Sollte vllt. auch dazu sagen, dass ich mit Montur ca. 66kg auf die Waage bringe.

An die XCR Fahrer:

Was ist Erfahrungsgemaess denn das erste Verschleissteil am Rahmen? 

- Ein knackendes Dogbone scheint fast unvermeidlich. 

- Ein "staerkerer" Bolzen fuer die obere Daempferaufnahme scheint sinnvoll.

Ist mein erstes XCR bzw. auch I-Drive und ich wuerde es gerne laaaaaange fahren.


----------



## GT-Sassy (21. Dezember 2008)

Bei meinen alten XCR4000 ist das I-drive Gehäuse gerissen, habe auch schon von abgerissenen Sitzdomen gehört.
Die Schrauben für den Dogbone immer mit Loctide einkleben, gehen auch schon mal verloren und Ersatz ist schwierig zu finden.


----------



## JDEM (22. Dezember 2008)

Tiensy schrieb:


> Hi Kuschi,
> 
> schon selbst gefahren die Marzocchi? Oder schliesst du eine ordnungsgemaesse Funktion anhand des Baujahr's aus?
> 
> Sollte vllt. auch dazu sagen, dass ich mit Montur ca. 66kg auf die Waage bringe.



Das Ansprechverhalten war bei den luftgefederten MZs zu der damaligen Zeit nicht wirklich überragend und besonders steif waren die auch nie, aber dafür war die Verarbeitung top (das genaue Gegenteil zu den heutigen MZ Gabeln) und auch die einfache Wartung ist sicherlich ein pro Argument. 

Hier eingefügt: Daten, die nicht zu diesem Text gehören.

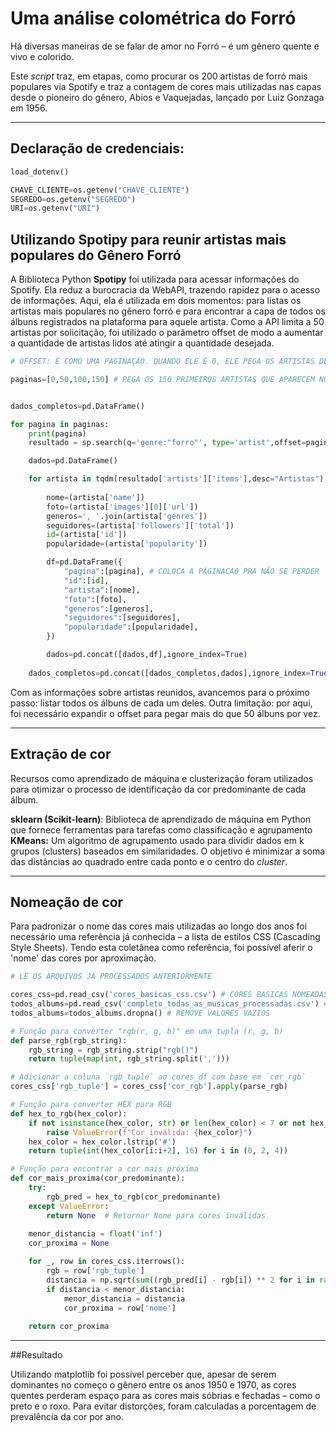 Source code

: # **Uma análise colométrica do Forró**

Há diversas maneiras de se falar de amor no Forró – é um gênero quente e vivo e colorido.

Este _script_ traz, em etapas, como procurar os 200 artistas de forró mais populares via Spotify e traz a contagem de cores mais utilizadas nas capas desde o pioneiro do gênero, Abios e Vaquejadas, lançado por Luiz Gonzaga em 1956.
<hr>

## Declaração de credenciais: 

```python
load_dotenv()

CHAVE_CLIENTE=os.getenv("CHAVE_CLIENTE")
SEGREDO=os.getenv("SEGREDO")
URI=os.getenv("URI")
```

## Utilizando Spotipy para reunir artistas mais populares do Gênero Forró

A Biblioteca Python **Spotipy** foi utilizada para acessar informações do Spotify. Ela reduz a burocracia da WebAPI, trazendo rapidez para o acesso de informações. Aqui, ela é utilizada em dois momentos: para listas os artistas mais populares no gênero forró e para encontrar a capa de todos os álbuns registrados na plataforma para aquele artista. Como a API limita a 50 artistas por solicitação, foi utilizado o parâmetro offset de modo a aumentar a quantidade de artistas lidos até atingir a quantidade desejada. 

```python
# OFFSET: É COMO UMA PAGINAÇÃO. QUANDO ELE É 0, ELE PEGA OS ARTISTAS DE 0 A 50. QUANDO É 50, PEGA OS PRÓXIMOS 50 (50 A 100)

paginas=[0,50,100,150] # PEGA OS 150 PRIMEIROS ARTISTAS QUE APARECEM NO SPOTIFY PARA PESQUISA "FORRÓ"


dados_completos=pd.DataFrame()

for pagina in paginas:
    print(pagina)
    resultado = sp.search(q='genre:"forro"', type='artist',offset=pagina,limit=50)

    dados=pd.DataFrame()

    for artista in tqdm(resultado['artists']['items'],desc="Artistas"):
       
        nome=(artista['name'])
        foto=(artista['images'][0]['url'])
        generos=', '.join(artista['genres'])
        seguidores=(artista['followers']['total'])
        id=(artista['id'])
        popularidade=(artista['popularity'])

        df=pd.DataFrame({
            "pagina":[pagina], # COLOCA A PÁGINACAO PRA NÃO SE PERDER
            "id":[id],
            "artista":[nome],
            "foto":[foto],
            "generos":[generos],
            "seguidores":[seguidores],
            "popularidade":[popularidade],
        })

        dados=pd.concat([dados,df],ignore_index=True)
    
    dados_completos=pd.concat([dados_completos,dados],ignore_index=True)
```

Com as informações sobre artistas reunidos, avancemos para o próximo passo: listar todos os álbuns de cada um deles. Outra limitação: por aqui, foi necessário expandir o offset para pegar mais do que 50 álbuns por vez. 

<hr>

## Extração de cor 
Recursos como aprendizado de máquina e clusterização foram utilizados para otimizar o processo de identificação da cor predominante de cada álbum.

**sklearn (Scikit-learn)**: Biblioteca de aprendizado de máquina em Python que fornece ferramentas para tarefas como classificação e agrupamento
**KMeans:** Um algoritmo de agrupamento usado para dividir dados em k grupos (clusters) baseados em similaridades. O objetivo é minimizar a soma das distâncias ao quadrado entre cada ponto e o centro do _cluster_.

<hr>

## Nomeação de cor

Para padronizar o nome das cores mais utilizadas ao longo dos anos foi necessário uma referência já conhecida – a lista de estilos CSS (Cascading Style Sheets). Tendo esta coletânea como referência, foi possível aferir o 'nome' das cores por aproximação. 

```python
# LE OS ARQUIVOS JÁ PROCESSADOS ANTERIORMENTE

cores_css=pd.read_csv('cores_basicas_css.csv') # CORES BASICAS NOMEADAS DO CSS
todos_albums=pd.read_csv('completo_todas_as_musicas_processadas.csv') # DF COM ALBUMS PROCESSADOS
todos_albums=todos_albums.dropna() # REMOVE VALORES VAZIOS

# Função para converter "rgb(r, g, b)" em uma tupla (r, g, b)
def parse_rgb(rgb_string):
    rgb_string = rgb_string.strip("rgb()")
    return tuple(map(int, rgb_string.split(',')))

# Adicionar a coluna `rgb_tuple` ao cores_df com base em `cor_rgb`
cores_css['rgb_tuple'] = cores_css['cor_rgb'].apply(parse_rgb)

# Função para converter HEX para RGB
def hex_to_rgb(hex_color):
    if not isinstance(hex_color, str) or len(hex_color) < 7 or not hex_color.startswith('#'):
        raise ValueError(f"Cor inválida: {hex_color}")
    hex_color = hex_color.lstrip('#')
    return tuple(int(hex_color[i:i+2], 16) for i in (0, 2, 4))

# Função para encontrar a cor mais próxima
def cor_mais_proxima(cor_predominante):
    try:
        rgb_pred = hex_to_rgb(cor_predominante)
    except ValueError:
        return None  # Retornar None para cores inválidas
    
    menor_distancia = float('inf')
    cor_proxima = None

    for _, row in cores_css.iterrows():
        rgb = row['rgb_tuple']
        distancia = np.sqrt(sum((rgb_pred[i] - rgb[i]) ** 2 for i in range(3)))
        if distancia < menor_distancia:
            menor_distancia = distancia
            cor_proxima = row['nome']
    
    return cor_proxima
```

<hr>
##Resultado

Utilizando matplotlib foi possível perceber que, apesar de serem dominantes no começo o gênero entre os anos 1950 e 1970, as cores quentes perderam espaço para as cores mais sóbrias e fechadas – como o preto e o roxo. Para evitar distorções, foram calculadas a porcentagem de prevalência da cor por ano.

Bin damals öfter mal welche beim lokalen Händler Probe gefahren und zu der Zeit waren die Stahlgefederten MZs einfach um klassen besser. Aber die Gabel ist durchaus fahrbar, vorallem scheint der Zustand in diesem Fall top zu sein.


----------



## divergent! (22. Dezember 2008)

möchtest du unbedingt magura? ich hätte da ne geile alternative:

http://www.selectbikes.com/index.php?act=viewProd&productId=155


----------



## -lupo- (22. Dezember 2008)

Meine Erfahrungen:

-Schraube der oberen Dämpferaufnahme durch eine ersetzen wo nur ca. 7mm Gewinde drauf sind, so dass die Schraube sich mit dem Schaft am Rahmen abstützen kann und nicht mit dem Gewindeteil (Kerben --> Sollbruchstelle!). Hier ein Bild zur Verdeutlichung (www.downhillschrott.com):







Einmal gewechselt und hat bei mir dann bis zum Rahmenbruch gehalten; und bin mit dem Bike nicht gerade nett umgegangen; es hatte zeitweise 24 Zoll Laufräder und bin damit nur noch rumgehüpft und bergab gefahren. Die Schraube hielt, der Rahmen nicht  

-Dogbone/i-Drive: Ich musste die Exzenterlagerung öfter nachstellen und einmal auch die Lagerschalen austauschen und das wars. Nie eine Dogbone-Schraube verloren und nie Geräusche gehabt.


----------



## MTB-News.de




----------



## Tiensy (11. Februar 2009)

[email protected],

nachdem ich mich nun von unzähligen Schätzen getrennt habe, die Neujahr's Umstrukturierung fast abgeschlossen ist, gibt's hier endlich etwas Fortschritt beim XCR.

Bin im I-Drive Bereich sehr neu. Bin außer den "gewöhnlichen" 4-Gelenkern von GT bisher kein anderes System gefahren. Glaubt man den Aussagen bzgl. des I-Drive Systems, dann darf ich gespannt sein.

Vor kurzem stand die Grundreinigung an...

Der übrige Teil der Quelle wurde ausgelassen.